SUPPLIED INFORMATION ->
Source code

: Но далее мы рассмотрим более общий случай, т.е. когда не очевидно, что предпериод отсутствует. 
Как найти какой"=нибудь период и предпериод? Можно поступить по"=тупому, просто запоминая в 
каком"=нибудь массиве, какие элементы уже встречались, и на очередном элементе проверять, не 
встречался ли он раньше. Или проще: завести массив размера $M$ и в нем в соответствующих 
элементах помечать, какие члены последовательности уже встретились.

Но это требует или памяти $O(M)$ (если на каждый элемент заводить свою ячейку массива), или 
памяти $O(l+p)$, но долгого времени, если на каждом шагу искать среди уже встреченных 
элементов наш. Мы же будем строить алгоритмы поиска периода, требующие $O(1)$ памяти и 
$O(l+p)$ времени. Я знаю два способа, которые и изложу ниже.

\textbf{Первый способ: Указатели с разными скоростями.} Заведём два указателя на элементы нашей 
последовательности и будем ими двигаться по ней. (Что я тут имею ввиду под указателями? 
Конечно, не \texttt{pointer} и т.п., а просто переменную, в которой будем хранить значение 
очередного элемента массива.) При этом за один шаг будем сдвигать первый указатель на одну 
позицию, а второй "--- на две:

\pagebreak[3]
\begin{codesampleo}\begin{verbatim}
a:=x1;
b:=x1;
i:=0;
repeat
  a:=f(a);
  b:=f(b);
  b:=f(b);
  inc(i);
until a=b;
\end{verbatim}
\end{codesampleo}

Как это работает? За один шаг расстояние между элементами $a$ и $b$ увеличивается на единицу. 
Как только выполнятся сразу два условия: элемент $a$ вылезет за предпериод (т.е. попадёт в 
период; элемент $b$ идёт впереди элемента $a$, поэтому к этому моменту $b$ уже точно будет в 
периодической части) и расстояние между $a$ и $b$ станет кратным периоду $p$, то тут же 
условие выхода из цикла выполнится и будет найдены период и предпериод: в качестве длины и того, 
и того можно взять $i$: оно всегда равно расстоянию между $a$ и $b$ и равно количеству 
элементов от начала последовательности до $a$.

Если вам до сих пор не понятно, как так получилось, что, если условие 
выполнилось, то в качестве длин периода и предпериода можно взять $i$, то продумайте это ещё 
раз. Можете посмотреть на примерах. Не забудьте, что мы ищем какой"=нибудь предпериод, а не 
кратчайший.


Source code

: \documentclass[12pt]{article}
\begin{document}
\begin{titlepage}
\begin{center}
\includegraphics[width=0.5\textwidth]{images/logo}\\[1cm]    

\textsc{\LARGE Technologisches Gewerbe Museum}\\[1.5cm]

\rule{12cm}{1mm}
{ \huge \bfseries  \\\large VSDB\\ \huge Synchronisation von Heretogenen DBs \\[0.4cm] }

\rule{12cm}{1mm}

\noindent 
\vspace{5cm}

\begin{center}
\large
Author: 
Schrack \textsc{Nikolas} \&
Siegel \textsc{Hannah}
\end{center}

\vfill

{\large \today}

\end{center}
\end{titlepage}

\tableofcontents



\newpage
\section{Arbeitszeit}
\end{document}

EXERCISE DETAILS -> Your task is to transcribe the listing above in full and exactly.

FINISHED EXERCISE ->
Source code

: Но далее мы рассмотрим более общий случай, т.е. когда не очевидно, что предпериод отсутствует. 
Как найти какой"=нибудь период и предпериод? Можно поступить по"=тупому, просто запоминая в 
каком"=нибудь массиве, какие элементы уже встречались, и на очередном элементе проверять, не 
встречался ли он раньше. Или проще: завести массив размера $M$ и в нем в соответствующих 
элементах помечать, какие члены последовательности уже встретились.

Но это требует или памяти $O(M)$ (если на каждый элемент заводить свою ячейку массива), или 
памяти $O(l+p)$, но долгого времени, если на каждом шагу искать среди уже встреченных 
элементов наш. Мы же будем строить алгоритмы поиска периода, требующие $O(1)$ памяти и 
$O(l+p)$ времени. Я знаю два способа, которые и изложу ниже.

\textbf{Первый способ: Указатели с разными скоростями.} Заведём два указателя на элементы нашей 
последовательности и будем ими двигаться по ней. (Что я тут имею ввиду под указателями? 
Конечно, не \texttt{pointer} и т.п., а просто переменную, в которой будем хранить значение 
очередного элемента массива.) При этом за один шаг будем сдвигать первый указатель на одну 
позицию, а второй "--- на две:

\pagebreak[3]
\begin{codesampleo}\begin{verbatim}
a:=x1;
b:=x1;
i:=0;
repeat
  a:=f(a);
  b:=f(b);
  b:=f(b);
  inc(i);
until a=b;
\end{verbatim}
\end{codesampleo}

Как это работает? За один шаг расстояние между элементами $a$ и $b$ увеличивается на единицу. 
Как только выполнятся сразу два условия: элемент $a$ вылезет за предпериод (т.е. попадёт в 
период; элемент $b$ идёт впереди элемента $a$, поэтому к этому моменту $b$ уже точно будет в 
периодической части) и расстояние между $a$ и $b$ станет кратным периоду $p$, то тут же 
условие выхода из цикла выполнится и будет найдены период и предпериод: в качестве длины и того, 
и того можно взять $i$: оно всегда равно расстоянию между $a$ и $b$ и равно количеству 
элементов от начала последовательности до $a$.

Если вам до сих пор не понятно, как так получилось, что, если условие 
выполнилось, то в качестве длин периода и предпериода можно взять $i$, то продумайте это ещё 
раз. Можете посмотреть на примерах. Не забудьте, что мы ищем какой"=нибудь предпериод, а не 
кратчайший.


Source code

: \documentclass[12pt]{article}
\begin{document}
\begin{titlepage}
\begin{center}
\includegraphics[width=0.5\textwidth]{images/logo}\\[1cm]    

\textsc{\LARGE Technologisches Gewerbe Museum}\\[1.5cm]

\rule{12cm}{1mm}
{ \huge \bfseries  \\\large VSDB\\ \huge Synchronisation von Heretogenen DBs \\[0.4cm] }

\rule{12cm}{1mm}

\noindent 
\vspace{5cm}

\begin{center}
\large
Author: 
Schrack \textsc{Nikolas} \&
Siegel \textsc{Hannah}
\end{center}

\vfill

{\large \today}

\end{center}
\end{titlepage}

\tableofcontents



\newpage
\section{Arbeitszeit}
\end{document}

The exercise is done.